[swift-evolution] Default Generic Arguments

Alexis abeingessner at apple.com
Mon Jan 23 15:09:04 CST 2017


> On Jan 23, 2017, at 3:18 PM, Srđan Rašić via swift-evolution <swift-evolution at swift.org> wrote:
> 
> 
> I think such cases would be extremely rare and one would have to be very ignorant about the types he/she works with. Additionally, that syntax is useful only for types with one generic argument. Say we have `Promise<T, E = Error>` and declare property as `let p: Promise<Int>`. How would you convey the information that there is a second argument that could be changed? Keeping the comma would be very ugly :)

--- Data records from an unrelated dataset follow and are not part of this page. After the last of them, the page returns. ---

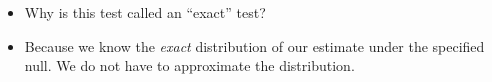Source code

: \documentclass[xcolor={dvipsnames},handout]{beamer}
\begin{document}

\renewcommand{\Sweavesize}{\scriptsize}
%
%
%
%
%
%
%
%
%
%
%
\begin{frame}

\begin{itemize}
\item Why is this test called an ``exact'' test?
\item Because we know the \textit{exact} distribution of our estimate under the specified null. We do not have to approximate the distribution.
\end{itemize}

\end{frame}


\end{document}
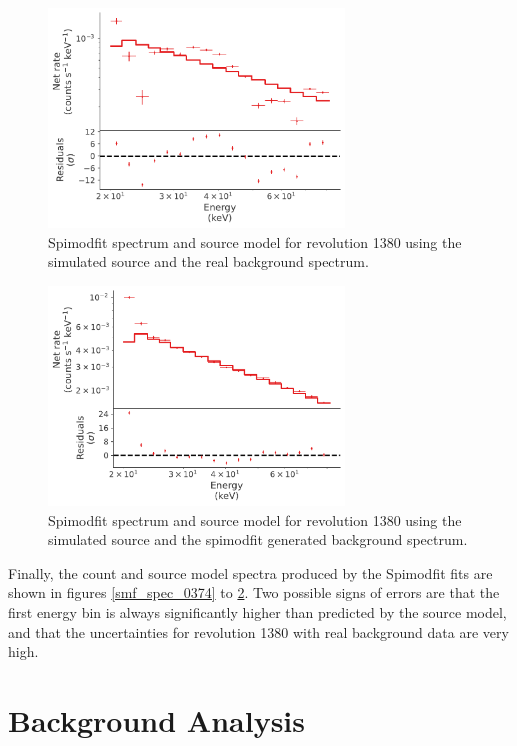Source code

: \documentclass{article}
\begin{document}
\begin{figure}[h]
    \centering
    \includegraphics[width=0.7\textwidth]{Images/smf_spec_1380_sim_source.pdf}
    \caption{Spimodfit spectrum and source model for revolution 1380 using the simulated source and the real background spectrum.}
    \label{smf_spec_1380}
\end{figure}

\begin{figure}[h]
    \centering
    \includegraphics[width=0.7\textwidth]{Images/smf_spec_1380_sim_source_smf_bkg.pdf}
    \caption{Spimodfit spectrum and source model for revolution 1380 using the simulated source and the spimodfit generated background spectrum.}
    \label{smf_spec_1380_smf_bkg}
\end{figure}


Finally, the count and source model spectra produced by the Spimodfit fits are shown in figures \ref{smf_spec_0374} to \ref{smf_spec_1380_smf_bkg}. Two possible signs of errors are that the first energy bin is always significantly higher than predicted by the source model, and that the uncertainties for revolution 1380 with real background data are very high.

\section{Background Analysis}
\end{document}
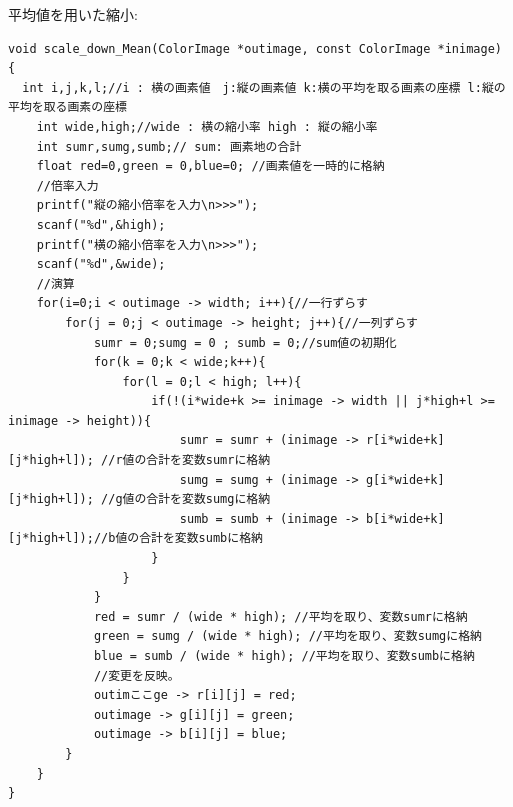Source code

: \documentclass[a4paper,titlepage,11pt]{ltjsarticle}
\begin{document}
平均値を用いた縮小:
\begin{lstlisting}
void scale_down_Mean(ColorImage *outimage, const ColorImage *inimage)
{
  int i,j,k,l;//i : 横の画素値　j:縦の画素値 k:横の平均を取る画素の座標 l:縦の平均を取る画素の座標
	int wide,high;//wide : 横の縮小率 high : 縦の縮小率
	int sumr,sumg,sumb;// sum: 画素地の合計
	float red=0,green = 0,blue=0; //画素値を一時的に格納
	//倍率入力
	printf("縦の縮小倍率を入力\n>>>");
	scanf("%d",&high);
	printf("横の縮小倍率を入力\n>>>");
	scanf("%d",&wide);
	//演算
	for(i=0;i < outimage -> width; i++){//一行ずらす
		for(j = 0;j < outimage -> height; j++){//一列ずらす
			sumr = 0;sumg = 0 ; sumb = 0;//sum値の初期化
			for(k = 0;k < wide;k++){
				for(l = 0;l < high; l++){
					if(!(i*wide+k >= inimage -> width || j*high+l >= inimage -> height)){
						sumr = sumr + (inimage -> r[i*wide+k][j*high+l]); //r値の合計を変数sumrに格納
						sumg = sumg + (inimage -> g[i*wide+k][j*high+l]); //g値の合計を変数sumgに格納
						sumb = sumb + (inimage -> b[i*wide+k][j*high+l]);//b値の合計を変数sumbに格納
					}
				}
			}
			red = sumr / (wide * high); //平均を取り、変数sumrに格納
			green = sumg / (wide * high); //平均を取り、変数sumgに格納
			blue = sumb / (wide * high); //平均を取り、変数sumbに格納
			//変更を反映。
			outimここge -> r[i][j] = red;
			outimage -> g[i][j] = green;
			outimage -> b[i][j] = blue;
		}
	}
}
\end{lstlisting}
\end{document}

To elaborate on this, default arguments are also a powerful tool for introducing new generic parameters in a way that’s source compatible. (potentially ABI compatible? Haven’t thought out implications of that). For instance, if you have a collection type, and decide to expose the allocator as a type parameter, defaults give you a backwards compatible way to do that. Making developers annotate “I’m using defaults” throws that away. If you make this “only” a warning then you’re just making busywork for the 99% of developers who always wanted the default behaviour, and couldn’t care less that it’s now configurable.

This would also go against the massive precedent set by default function arguments, which never need to be acknowledged.